System Uptime

by Aug 29, 2014

All PowerShell Versions

Windows starts a high definition counter each time it boots, and this counter will return the milliseconds the system runs:

$millisecondsUptime = [Environment]::TickCount
"I am up for $millisecondsUptime milliseconds!"

Since you will hardly be interested in the milliseconds, use New-Timespan to turn the milliseconds (or any other time interval for that matter) into a meaningful unit:

$millisecondsUptime = [Environment]::TickCount
"I am up for $millisecondsUptime milliseconds!"

$timespan = New-TimeSpan -Seconds ($millisecondsUptime/1000)
$timespan

So now, you can use the timespan object in $timespan to report the uptime in any unit you want:

$millisecondsUptime = [Environment]::TickCount
"I am up for $millisecondsUptime milliseconds!"

$timespan = New-TimeSpan -Seconds ($millisecondsUptime/1000)
$hours = $timespan.TotalHours

"System is up for {0:n0} hours now." -f $hours

As a special treat, New-Timespan cannot take milliseconds directly, so the script had to divide the milliseconds by 1000, introducing a small inaccuracy.

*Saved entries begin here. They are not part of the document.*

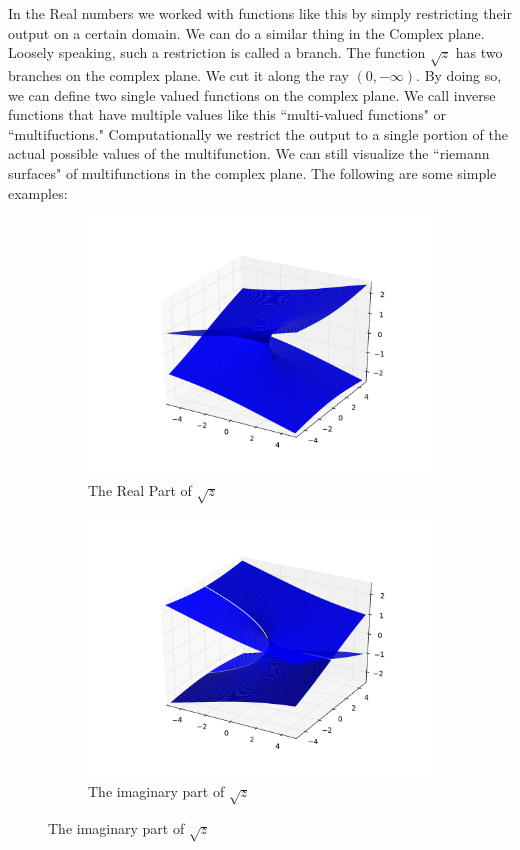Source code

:In the Real numbers we worked with functions like this by simply restricting their output on a certain domain. We can do a similar thing in the Complex plane. Loosely speaking, such a restriction is called a branch. The function $\sqrt{z}$ has two branches on the complex plane. We cut it along the ray $(0,-\infty)$. By doing so, we can define two single valued functions on the complex plane. We call inverse functions that have multiple values like this ``multi-valued functions" or ``multifuctions." Computationally we restrict the output to a single portion of the actual possible values of the multifunction. We can still visualize the ``riemann surfaces" of multifunctions in the complex plane. The following are some simple examples:
\begin{figure}[h]

\begin{subfigure}{.49\textwidth}
\includegraphics[width=\textwidth]{RiemannSurface1}
\caption{The Real Part of $\sqrt{z}$}
\end{subfigure}
\begin{subfigure}{.49\textwidth}
\includegraphics[width=\textwidth]{RiemannSurface2}
\caption{The imaginary part of $\sqrt{z}$}
\end{subfigure}
\end{figure}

To turn milliseconds in a timespan object without truncating anything, try this:

$timespan = [Timespan]::FromMilliseconds($millisecondsUptime)

It won't make a difference in this example, but can be useful elsewhere. For example, you also have a FromTicks() method available that can turn ticks (the smallest unit of time intervals on Windows systems) into intervals.